Çoğu insanın kolaylıkla yapabildiği şeyi bu insanlar beceremez. Ya doğru anlatamazlar
ya da karşılarındaki doğru anlamaz. Bu tam bir sancılı kısır döngüye girer. Sesler
çoğalır yorumlar artarak anlamsızlaşır. Çığlıkların duyulmaz ve sen sanat
yaparken kendini daha anlaşılır bulursun. Veya öyle sanırsın sonra… boş ver
dağınık kalsın noktasında rahatlar… Özgürleşirsin…
Ters açıdan bakacak olursak: veya
bu insanların duygu eşikleri çok düşük olduğu için normal bir duygu onlarda
ağır hasarlar verecek kadar etkili olabiliyor. Yani çocukluğunda dayak yemiş
iki çocuktan biri bunu hafif atlatırken diğerinde bu durumlar tüm hayatını
etkileyebiliyor.
Velev ki: siz doğmadan evvel
sizin cinsinizde bir kardeşiniz olmuş ve ölmüş. 3 yıl sonra siz doğmuşsunuz. Size
onun kimliği verilmiş. Tabi ki onun adını taşıyorsunuz. Ve aileniz sizi ölümüne
seviyor. Buna benzer örnekler ülkemizde çok görüyoruz. Böyle bir durumda kaç
tane çocuk 'Doğar doğmaz tapınılan bir ölünün ayak izlerinden yürümeye
başladım. Beni severken hala onu seviyorlardı aslında. Belki de benden çok onu.

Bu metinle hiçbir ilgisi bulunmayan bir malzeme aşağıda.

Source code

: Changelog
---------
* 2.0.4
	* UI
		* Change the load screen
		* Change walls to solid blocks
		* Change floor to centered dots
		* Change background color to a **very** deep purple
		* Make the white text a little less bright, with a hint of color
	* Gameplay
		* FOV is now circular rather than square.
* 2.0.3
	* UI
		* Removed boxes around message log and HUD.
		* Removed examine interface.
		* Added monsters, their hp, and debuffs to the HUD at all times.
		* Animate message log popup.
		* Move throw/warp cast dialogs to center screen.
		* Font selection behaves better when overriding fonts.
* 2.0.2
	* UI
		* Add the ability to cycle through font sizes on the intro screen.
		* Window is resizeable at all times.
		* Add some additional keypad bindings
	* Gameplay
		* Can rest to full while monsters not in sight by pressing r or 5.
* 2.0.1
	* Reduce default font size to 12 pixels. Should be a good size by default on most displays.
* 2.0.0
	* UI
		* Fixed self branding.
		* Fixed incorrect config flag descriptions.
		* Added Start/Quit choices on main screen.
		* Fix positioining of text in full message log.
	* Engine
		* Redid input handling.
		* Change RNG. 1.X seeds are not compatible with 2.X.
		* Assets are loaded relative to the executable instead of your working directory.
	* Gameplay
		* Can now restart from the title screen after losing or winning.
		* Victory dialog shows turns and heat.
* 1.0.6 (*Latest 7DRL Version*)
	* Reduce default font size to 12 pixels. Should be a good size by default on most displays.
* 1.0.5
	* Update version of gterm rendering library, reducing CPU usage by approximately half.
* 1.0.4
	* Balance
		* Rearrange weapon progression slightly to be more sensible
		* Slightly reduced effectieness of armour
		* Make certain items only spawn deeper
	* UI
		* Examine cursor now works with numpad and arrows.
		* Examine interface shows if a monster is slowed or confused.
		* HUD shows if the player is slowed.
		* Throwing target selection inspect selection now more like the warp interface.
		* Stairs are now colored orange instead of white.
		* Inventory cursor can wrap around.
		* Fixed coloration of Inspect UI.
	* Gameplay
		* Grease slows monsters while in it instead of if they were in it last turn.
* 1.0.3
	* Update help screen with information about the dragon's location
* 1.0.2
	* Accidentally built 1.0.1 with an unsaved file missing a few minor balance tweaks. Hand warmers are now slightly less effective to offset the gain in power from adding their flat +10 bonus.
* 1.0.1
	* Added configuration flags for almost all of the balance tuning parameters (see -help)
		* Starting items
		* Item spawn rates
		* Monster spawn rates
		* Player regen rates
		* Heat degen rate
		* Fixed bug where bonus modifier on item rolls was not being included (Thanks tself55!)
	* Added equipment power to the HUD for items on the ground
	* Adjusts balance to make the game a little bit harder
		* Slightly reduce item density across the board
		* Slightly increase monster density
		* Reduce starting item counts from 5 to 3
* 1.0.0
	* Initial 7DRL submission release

Babamın sevgisinin bu sınırları, yaşamımın ilk günlerinden itibaren çok büyük
bir yara oldu.' Diyebilir ki?
Veya ailesinde ard ardına ölümler
olmuş bir çocuk tüm yaşımda cenaze dönüşleri yaşananları anlatan resimler çizer.
Bunun gibi veya daha fazlasını yaşayan milyonlarca insan var ama onların bu
trajedileri onları sanatçı yapmıyor. Tapınılan bir çocuğun ayak izlerinden
gitmek Salvador dali gibi, duygu yoğunluğu yüksek, yaşamı anlamlandırmak için
aşırı sorgulayan o çocuğa kalıyor. Ve tabi ki doğarken annesini kaybeden sonra
kendisine bakan teyzesini… babası… eduard much. (bir başka yazımda bundan bahsetmiştim.http://venusunkalbi.blogspot.com/2012/05/ressamlarin-trajik-hikayeleri-salvador.html
Trajedileri her gün her an
birileri yaşıyor ama birileri paratoner gibi kendine çekiyor bunları ve dibine
kadar hissediyor her şeyi. Tıpkı stratosferden çılgın atlayış yapan Avustralyalı
pilot ve paraşütçü Baungartner’ in adrenalin salgısının az olması nedeniyle
çoğu insan değil, çoğu pilot ve paraşütçüden daha yüksek bir bir cesaretle bu
atlayışı yapması gibi. Evet, belki de tamamen bundandır herşey. Hormonlarımızdandır.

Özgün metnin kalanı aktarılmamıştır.